Studying geology and literature led to serious questions about the reliability of the Bible. In the swinging 60s many had abandoned traditional ethics. However, rock musicals like Jesus Christ Superstar intrigued me by their energy, vitality and their winsome Jesus. Christian students on my course and with whom I ran cross country befriended me and invited me to thoughtful lectures by Christian academics in many subjects. I read several books that addressed the questions I had about the Bible, science and faith and more. We also went to discussions, debates and concerts. Gospel singer Mahalia Jackson’s Royal Albert Hall concert was unforgettable. Wow!
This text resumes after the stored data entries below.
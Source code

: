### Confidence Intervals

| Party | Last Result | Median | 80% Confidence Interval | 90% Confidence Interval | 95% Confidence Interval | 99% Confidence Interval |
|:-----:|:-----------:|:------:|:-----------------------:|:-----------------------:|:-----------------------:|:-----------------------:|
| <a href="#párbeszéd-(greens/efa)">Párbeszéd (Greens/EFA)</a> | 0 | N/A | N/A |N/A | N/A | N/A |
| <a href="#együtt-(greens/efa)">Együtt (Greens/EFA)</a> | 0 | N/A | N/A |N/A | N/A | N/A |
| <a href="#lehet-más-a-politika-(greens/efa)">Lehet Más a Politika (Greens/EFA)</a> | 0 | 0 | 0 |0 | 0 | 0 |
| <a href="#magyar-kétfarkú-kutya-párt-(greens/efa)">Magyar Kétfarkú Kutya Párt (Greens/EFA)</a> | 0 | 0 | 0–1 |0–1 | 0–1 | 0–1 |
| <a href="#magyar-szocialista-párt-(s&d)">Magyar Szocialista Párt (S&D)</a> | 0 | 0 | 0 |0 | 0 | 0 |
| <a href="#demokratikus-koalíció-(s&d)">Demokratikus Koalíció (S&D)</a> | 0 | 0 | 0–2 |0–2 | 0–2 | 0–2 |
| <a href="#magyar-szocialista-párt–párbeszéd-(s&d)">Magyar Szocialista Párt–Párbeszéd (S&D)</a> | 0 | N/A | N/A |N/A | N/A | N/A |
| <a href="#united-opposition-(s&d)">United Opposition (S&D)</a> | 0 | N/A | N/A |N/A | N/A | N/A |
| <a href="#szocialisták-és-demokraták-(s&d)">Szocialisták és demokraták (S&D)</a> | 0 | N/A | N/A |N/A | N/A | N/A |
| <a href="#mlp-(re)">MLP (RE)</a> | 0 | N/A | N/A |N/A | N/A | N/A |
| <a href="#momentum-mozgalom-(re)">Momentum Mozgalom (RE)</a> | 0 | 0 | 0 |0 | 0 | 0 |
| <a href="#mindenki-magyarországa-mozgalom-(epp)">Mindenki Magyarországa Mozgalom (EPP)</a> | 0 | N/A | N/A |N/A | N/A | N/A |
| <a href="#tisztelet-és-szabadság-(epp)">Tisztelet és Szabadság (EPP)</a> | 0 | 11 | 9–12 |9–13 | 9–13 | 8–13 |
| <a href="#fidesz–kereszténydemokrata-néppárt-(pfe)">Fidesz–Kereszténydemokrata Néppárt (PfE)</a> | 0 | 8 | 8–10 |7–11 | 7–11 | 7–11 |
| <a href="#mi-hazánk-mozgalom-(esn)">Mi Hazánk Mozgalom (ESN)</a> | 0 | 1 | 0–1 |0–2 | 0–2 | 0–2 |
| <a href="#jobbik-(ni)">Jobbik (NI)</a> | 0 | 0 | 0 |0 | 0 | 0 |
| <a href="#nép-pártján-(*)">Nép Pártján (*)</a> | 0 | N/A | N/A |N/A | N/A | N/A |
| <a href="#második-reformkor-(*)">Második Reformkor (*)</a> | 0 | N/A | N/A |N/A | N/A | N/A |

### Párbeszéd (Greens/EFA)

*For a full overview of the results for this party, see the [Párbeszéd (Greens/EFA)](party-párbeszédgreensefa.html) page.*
Now spiritually “thirsty” I read the New Testament eagerly with fresh eyes. After a few weeks I knew I had to do something, although it was near our final exams. I invited a Christian friend round. We talked and we prayed. I invited Jesus Christ to be my Saviour and my Friend. In St John’s Gospel chapter 3, Jesus explains to Nicodemus, a Jewish religious leader, that nobody can see the Kingdom of God unless he is born again.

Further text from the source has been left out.